### EXERCISE DIRECTIONS
Give back exactly the lines of the data below, starting with the line that has "to decide for" and going on through the line that has "clear how to".

Records drawn from a dataset:
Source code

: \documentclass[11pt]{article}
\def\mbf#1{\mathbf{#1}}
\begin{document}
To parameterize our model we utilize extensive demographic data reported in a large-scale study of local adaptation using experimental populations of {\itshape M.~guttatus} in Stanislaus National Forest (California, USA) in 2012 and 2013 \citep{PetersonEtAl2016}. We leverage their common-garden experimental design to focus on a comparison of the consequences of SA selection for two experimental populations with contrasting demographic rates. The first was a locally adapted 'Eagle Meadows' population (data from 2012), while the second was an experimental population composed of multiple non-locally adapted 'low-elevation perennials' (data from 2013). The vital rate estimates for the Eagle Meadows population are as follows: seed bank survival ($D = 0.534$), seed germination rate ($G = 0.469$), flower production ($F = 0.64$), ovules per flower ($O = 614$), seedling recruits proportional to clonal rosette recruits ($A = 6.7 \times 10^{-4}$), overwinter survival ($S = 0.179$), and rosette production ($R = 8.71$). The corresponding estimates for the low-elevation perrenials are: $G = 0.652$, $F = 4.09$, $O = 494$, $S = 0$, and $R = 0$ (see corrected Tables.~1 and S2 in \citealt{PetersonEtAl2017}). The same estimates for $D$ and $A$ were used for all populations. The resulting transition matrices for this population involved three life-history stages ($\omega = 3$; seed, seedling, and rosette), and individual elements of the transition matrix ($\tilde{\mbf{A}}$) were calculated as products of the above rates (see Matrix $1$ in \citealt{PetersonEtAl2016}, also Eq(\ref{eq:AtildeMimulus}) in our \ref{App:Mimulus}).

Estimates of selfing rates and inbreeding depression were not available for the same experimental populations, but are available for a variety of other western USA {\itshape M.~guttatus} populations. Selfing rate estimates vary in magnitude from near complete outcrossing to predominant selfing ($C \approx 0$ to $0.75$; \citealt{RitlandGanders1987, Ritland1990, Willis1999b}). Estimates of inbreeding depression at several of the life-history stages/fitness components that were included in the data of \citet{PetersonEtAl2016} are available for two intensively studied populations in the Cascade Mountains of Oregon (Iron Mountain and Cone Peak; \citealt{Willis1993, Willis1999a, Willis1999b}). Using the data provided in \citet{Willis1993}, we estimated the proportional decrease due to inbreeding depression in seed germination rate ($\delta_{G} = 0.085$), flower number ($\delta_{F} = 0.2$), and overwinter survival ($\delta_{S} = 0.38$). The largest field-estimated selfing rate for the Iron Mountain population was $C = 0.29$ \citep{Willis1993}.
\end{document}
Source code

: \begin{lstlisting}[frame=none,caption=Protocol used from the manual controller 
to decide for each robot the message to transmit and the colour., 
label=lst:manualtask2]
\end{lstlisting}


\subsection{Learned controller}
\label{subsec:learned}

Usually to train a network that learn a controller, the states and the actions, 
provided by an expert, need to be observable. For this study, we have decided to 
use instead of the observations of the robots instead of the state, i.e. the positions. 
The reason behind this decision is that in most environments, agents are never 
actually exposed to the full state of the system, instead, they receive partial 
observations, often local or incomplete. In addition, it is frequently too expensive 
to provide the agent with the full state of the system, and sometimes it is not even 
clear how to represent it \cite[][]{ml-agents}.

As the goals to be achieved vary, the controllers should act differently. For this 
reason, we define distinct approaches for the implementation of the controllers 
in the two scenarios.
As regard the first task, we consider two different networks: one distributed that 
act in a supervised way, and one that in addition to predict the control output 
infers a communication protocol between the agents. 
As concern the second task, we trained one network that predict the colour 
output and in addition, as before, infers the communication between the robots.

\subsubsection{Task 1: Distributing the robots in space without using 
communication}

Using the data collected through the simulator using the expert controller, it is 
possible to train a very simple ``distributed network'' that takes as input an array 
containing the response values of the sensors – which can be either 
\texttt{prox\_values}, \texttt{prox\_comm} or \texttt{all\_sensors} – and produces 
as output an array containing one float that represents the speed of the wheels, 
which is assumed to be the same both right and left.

### WORKED SOLUTION
to decide for each robot the message to transmit and the colour., 
label=lst:manualtask2]
\end{lstlisting}


\subsection{Learned controller}
\label{subsec:learned}

Usually to train a network that learn a controller, the states and the actions, 
provided by an expert, need to be observable. For this study, we have decided to 
use instead of the observations of the robots instead of the state, i.e. the positions. 
The reason behind this decision is that in most environments, agents are never 
actually exposed to the full state of the system, instead, they receive partial 
observations, often local or incomplete. In addition, it is frequently too expensive 
to provide the agent with the full state of the system, and sometimes it is not even 
clear how to represent it \cite[][]{ml-agents}.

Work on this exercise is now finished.